When the markets are down and most of the stocks hover near fair valuations, the opportunities emerge to buy growth shares. Among the growing companies to invest in now are
Macquarie Group Limited (ASX: MQG)
Macquarie Group Limited (ASX: MQG) in its latest interim report reflected a solid and resilient financial performance for the half-year ended 30 September 2024 achieving a net profit of $1.612 billion this indicates a 14% uptick compared to the same timeframe a year ago. One of the high growth stocks, its performance was primarily driven by strong contributions from the company’s annuity-style businesses particularly Macquarie Asset Management which recorded a 68% Y-o-Y profit increase. The growth was attributed to higher performance fees, increased asset realisations and a strong pipeline of investment activity. Banking and Financial Services (BFS) also posted a modest 2% rise supported by robust growth in loan and deposit volumes notably within the home loan and business lending segments.
The group’s market-facing divisions including Macquarie Capital and Commodities and Global Markets experienced a decline in profitability mainly due to subdued risk management income and higher funding costs. Still, the Group upheld its careful approach to managing costs and capital. Total assets increased by 3% to $ 414.3 billion reflecting growth in loan and trading assets while total equity declined by 3% as a result of dividend payments and share buybacks. Net operating income rose by 4% to $ 8.2 billion with increased fee and commission income partially offsetting lower trading and interest income. The firm is well-capitalised, holding a CET1 ratio of 12.8% and a surplus of $9.8 billion.
The company anticipates strong growth in the private credit market supported by a recovering global M&A environment and ongoing monetary easing. With global private credit assets under management surpassing US $ 3 trillion the company is strategically positioned to capitalise on rising demand from corporates and investors. Its private credit portfolio has expanded over 50% in three years reflecting increased deal flow, tailored financing solutions and strong investor interest. It's integration with Macquarie Asset Management further enhances its capacity to attract capital and drive continued growth in this dynamic sector.
Temple and Webster Group Limited (ASX: TPW)
Temple and Webster Group Limited (ASX: TPW) delivered strong results for the first half of FY25 reporting a 24% increase in revenue to $ 314 million compared to the previous corresponding period. This growth was underpinned by both an expanding customer base active customers rose 22% to 1.2 million and higher average order values. The company also reported a 76% rise in EBITDA to $13.2 million improving its margin to 4.2%. Net profit after tax more than doubled to $9 million while free cash flow rose 61% to $32.5 million supported by an efficient asset-light business model. As of 31 December 2024, TPW held a robust cash balance of $139 million and remained debt-free. The business continues to strengthen its AI capabilities automating over 60% of customer service interactions and cutting associated costs by more than 50% since FY23. The home improvement category grew by 41% contributing $ 20 million to revenue.

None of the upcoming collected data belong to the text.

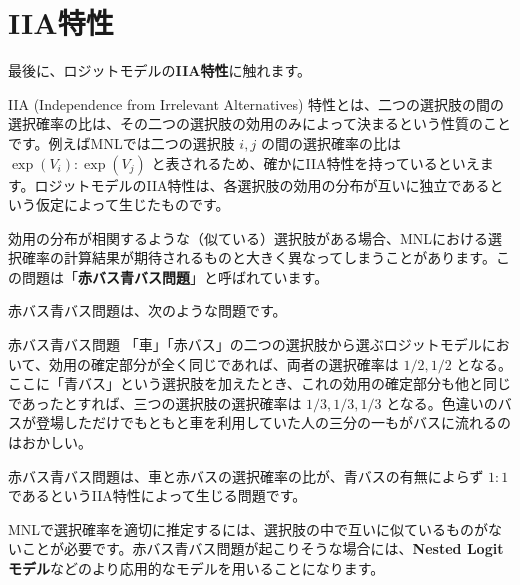 \section{IIA特性}\label{sec:iia}

最後に、ロジットモデルの\textbf{IIA特性}に触れます。

IIA (Independence from Irrelevant Alternatives) 特性とは、二つの選択肢の間の選択確率の比は、その二つの選択肢の効用のみによって決まるという性質のことです。例えばMNLでは二つの選択肢 $i, j$ の間の選択確率の比は $\exp(V_i):\exp(V_j)$ と表されるため、確かにIIA特性を持っているといえます。ロジットモデルのIIA特性は、各選択肢の効用の分布が互いに独立であるという仮定によって生じたものです。

効用の分布が相関するような（似ている）選択肢がある場合、MNLにおける選択確率の計算結果が期待されるものと大きく異なってしまうことがあります。この問題は「\textbf{赤バス青バス問題}」と呼ばれています。

赤バス青バス問題は、次のような問題です。

\begin{itembox}[l]{赤バス青バス問題}
    「車」「赤バス」の二つの選択肢から選ぶロジットモデルにおいて、効用の確定部分が全く同じであれば、両者の選択確率は $1/2, 1/2$ となる。ここに「青バス」という選択肢を加えたとき、これの効用の確定部分も他と同じであったとすれば、三つの選択肢の選択確率は $1/3, 1/3, 1/3$ となる。色違いのバスが登場しただけでもともと車を利用していた人の三分の一もがバスに流れるのはおかしい。
\end{itembox}

赤バス青バス問題は、車と赤バスの選択確率の比が、青バスの有無によらず $1:1$ であるというIIA特性によって生じる問題です。

MNLで選択確率を適切に推定するには、選択肢の中で互いに似ているものがないことが必要です。赤バス青バス問題が起こりそうな場合には、\textbf{Nested Logit モデル}などのより応用的なモデルを用いることになります。
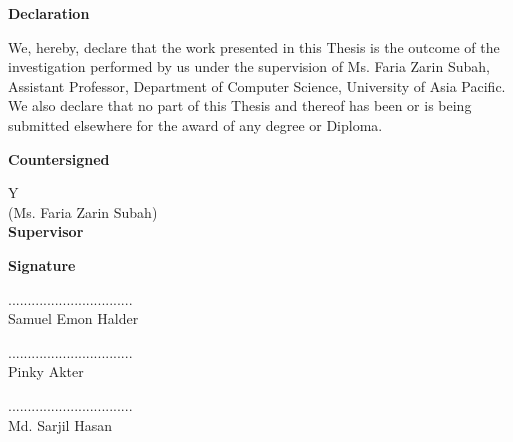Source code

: \newpage
    \begin{center}
    
        \vspace*{-1cm}
        
        \vspace{0.8cm}
        
        \large
        \textbf{Declaration}\\
        \vspace{0.5cm}
        
    \end{center}
\noindent

{We, hereby, declare that the work presented in this Thesis is the outcome of the
investigation performed by us under the supervision of Ms. Faria Zarin Subah, Assistant Professor, Department of Computer Science, University of Asia Pacific. We also declare that no part of this Thesis and thereof has been or is being submitted elsewhere for the award of any degree or Diploma.}

\hspace{1cm}
\textbf{Countersigned}

\vspace{0.5cm}
\begin{table}[h]
\begin{tabular}{Y}
\hrulefill\\
\large (Ms. Faria Zarin Subah)\\ \textbf{Supervisor}
\end{tabular}
\end{table}

\hspace{11.9cm}
\textbf{Signature}

\begin{flushright}
................................\\
\large Samuel Emon Halder
\end{flushright}


\vspace{0.3cm}
\begin{flushright}
................................\\
\large Pinky Akter
\end{flushright}

\vspace{0.3cm}
\begin{flushright}
................................\\
\large Md. Sarjil Hasan
\end{flushright}

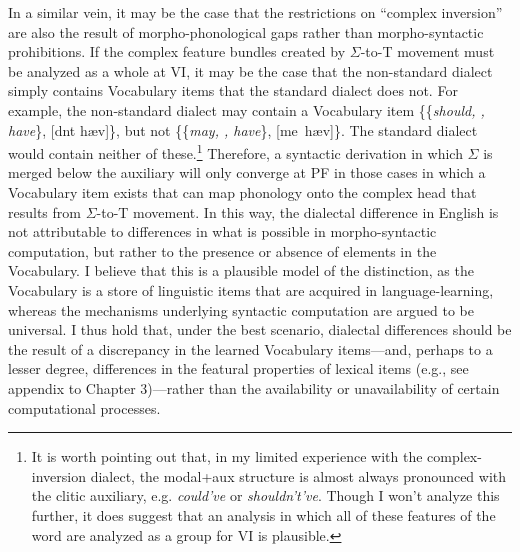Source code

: In a similar vein, it may be the case that the restrictions on ``complex inversion'' are also the result of morpho-phonological gaps rather than morpho-syntactic prohibitions. If the complex feature bundles created by $\Sigma$-to-T movement must be analyzed as a whole at VI, it may be the case that the non-standard dialect simply contains Vocabulary items that the standard dialect does not. For example, the non-standard dialect may contain a Vocabulary item \{\{{\it should, \mbox{}, have}\}, [\textesh \textupsilon dnt h\ae v]\}, but not \{\{{\it may, \mbox{}, have}\}, [me\textsci\ h\ae v]\}. The standard dialect would contain neither of these.\footnote{It is worth pointing out that, in my limited experience with the complex-inversion dialect, the modal+aux structure is almost always pronounced with the clitic auxiliary, e.g. {\it could've} or {\it shouldn't've}. Though I won't analyze this further, it does suggest that an analysis in which all of these features of the word are analyzed as a group for VI is plausible.} Therefore, a syntactic derivation in which $\Sigma$ is merged below the auxiliary will only converge at PF in those cases in which a Vocabulary item exists that can map phonology onto the complex head that results from $\Sigma$-to-T movement. In this way, the dialectal difference in English is not attributable to differences in what is possible in morpho-syntactic computation, but rather to the presence or absence of elements in the Vocabulary. I believe that this is a plausible model of the distinction, as the Vocabulary is a store of linguistic items that are acquired in language-learning, whereas the mechanisms underlying syntactic computation are argued to be universal. I thus hold that, under the best scenario, dialectal differences should be the result of a discrepancy in the learned Vocabulary items---and, perhaps to a lesser degree, differences in the featural properties of lexical items (e.g., see appendix to Chapter 3)---rather than the availability or unavailability of certain computational processes. 

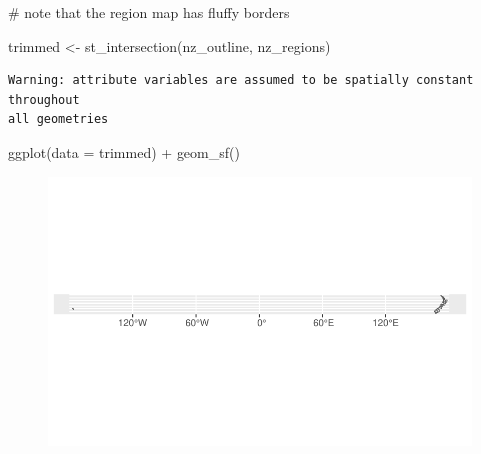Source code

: \documentclass[
  letterpaper,
  DIV=11,
  numbers=noendperiod]{scrartcl}
\newenvironment{Shaded}{\begin{snugshade}}{\end{snugshade}}
\newcommand{\AttributeTok}[1]{\textcolor[rgb]{0.40,0.45,0.13}{#1}}
\newcommand{\CommentTok}[1]{\textcolor[rgb]{0.37,0.37,0.37}{#1}}
\newcommand{\FunctionTok}[1]{\textcolor[rgb]{0.28,0.35,0.67}{#1}}
\newcommand{\NormalTok}[1]{\textcolor[rgb]{0.00,0.23,0.31}{#1}}
\newcommand{\OtherTok}[1]{\textcolor[rgb]{0.00,0.23,0.31}{#1}}
\newcommand{\SpecialCharTok}[1]{\textcolor[rgb]{0.37,0.37,0.37}{#1}}
\begin{document}
\begin{Shaded}
\begin{Highlighting}[]
\CommentTok{\# note that the region map has fluffy borders}
\end{Highlighting}
\end{Shaded}

\begin{Shaded}
\begin{Highlighting}[]
\NormalTok{trimmed }\OtherTok{\textless{}{-}} \FunctionTok{st\_intersection}\NormalTok{(nz\_outline, nz\_regions)}
\end{Highlighting}
\end{Shaded}

\begin{verbatim}
Warning: attribute variables are assumed to be spatially constant throughout
all geometries
\end{verbatim}

\begin{Shaded}
\begin{Highlighting}[]
\FunctionTok{ggplot}\NormalTok{(}\AttributeTok{data =}\NormalTok{ trimmed) }\SpecialCharTok{+}
  \FunctionTok{geom\_sf}\NormalTok{()}
\end{Highlighting}
\end{Shaded}

\begin{figure}[H]

{\centering \includegraphics{Introduction-to-mapping_files/figure-pdf/making tighter map-1.pdf}

}

\end{figure}
\end{document}

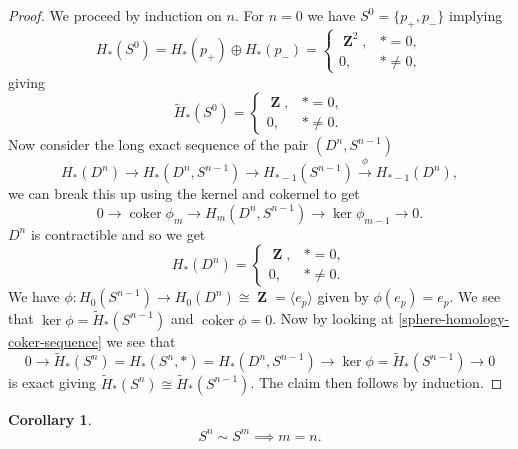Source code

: \documentclass[10pt,]{book}
\theoremstyle{plain}
\newtheorem{corollary}[theorem]{Corollary}
\theoremstyle{definition}
\numberwithin{equation}{section}
\DeclareMathOperator{\coker}{coker}
\DeclareMathOperator{\ZZ}{\mathbf{Z}}
\begin{document}
\begin{proof}

              We proceed by induction on \(n\).
              For \(n = 0\) we have \(S^0 = \{p_+, p_-\}\) implying
              \[
                H_*(S^0) = H_*(p_+) \oplus H_*(p_-) = \begin{cases} \ZZ^2, &* = 0,\\0, &* \ne 0,\end{cases}
              \]
              giving
              \[
                \tilde H_*(S^0) = \begin{cases} \ZZ, &* = 0,\\0, &* \ne 0.\end{cases}
              \]
              Now consider the long exact sequence of the pair \((D^n, S^{n-1})\)\[
                H_*(D^n) \to H_*(D^n, S^{n-1}) \to H_{*-1}(S^{n-1}) \xrightarrow{\phi} H_{*-1}(D^n),
              \]
              we can break this up using the kernel and cokernel to get
              \begin{equation}
                0 \to \coker \phi_m \to H_m(D^n, S^{n-1}) \to \ker \phi_{m-1} \to 0.
              \label{sphere-homology-coker-sequence}\end{equation}\(D^n\) is contractible and so we get
              \[
                H_*(D^n) = \begin{cases} \ZZ, &* = 0,\\0, &* \ne 0.\end{cases}
              \]
              We have \(\phi\colon H_0(S^{n-1}) \to H_0(D^n) \cong \ZZ = \langle e_p\rangle\) given by \(\phi(e_p) = e_p\).
              We see that \(\ker \phi = \tilde H_*(S^{n-1})\) and \(\coker \phi = 0\).
              Now by looking at \eqref{sphere-homology-coker-sequence} we see that
              \[
                0 \to \tilde H_*(S^n) = H_*(S^n,*) = H_*(D^n, S^{n-1}) \to \ker\phi = \tilde H_*(S^{n-1}) \to 0
              \]
              is exact giving \(\tilde H_*(S^n) \cong \tilde H_*(S^{n-1})\).
              The claim then follows by induction.
            \end{proof}
\begin{corollary}\label{corollary-4}
\[
                S^n \sim S^m \implies m = n.
              \]\end{corollary}
\end{document}
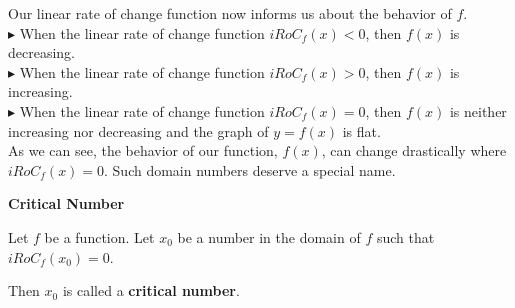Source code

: \documentclass{ximera}
\begin{document}
\begin{image}
\end{image}
Our linear rate of change function now informs us about the behavior of $f$. \\


$\blacktriangleright$ When the linear rate of change function $iRoC_f(x) < 0$, then $f(x)$ is decreasing. \\

$\blacktriangleright$ When the linear rate of change function $iRoC_f(x) > 0$, then $f(x)$ is increasing. \\

$\blacktriangleright$ When the linear rate of change function $iRoC_f(x) = 0$, then $f(x)$ is neither increasing nor decreasing and the graph of $y = f(x)$ is flat. \\


As we can see, the behavior of our function, $f(x)$, can change drastically where $iRoC_f(x) = 0$.  Such domain numbers deserve a special name.



\begin{definition} \textbf{\textcolor{green!50!black}{Critical Number}}  


Let $f$ be a function. Let $x_0$ be a number in the domain of $f$ such that $iRoC_f(x_0) = 0$.

Then $x_0$ is called a \textbf{critical number}.


\end{definition}
\end{document}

The company reaffirmed its mid-term goal of surpassing $1 billion in annual revenue and reiterated FY25 EBITDA margin guidance of 1 - 3%. Market share climbed to a record 2.9% of the Australian furniture and homewares market with further gains anticipated. Strategic investments in exclusive products, technology and brand development are enhancing Temple & Webster’s competitive position as it capitalises on a broader consumer shift toward online retail. With a scalable model and strong financial base the business is well positioned for continued growth and value creation.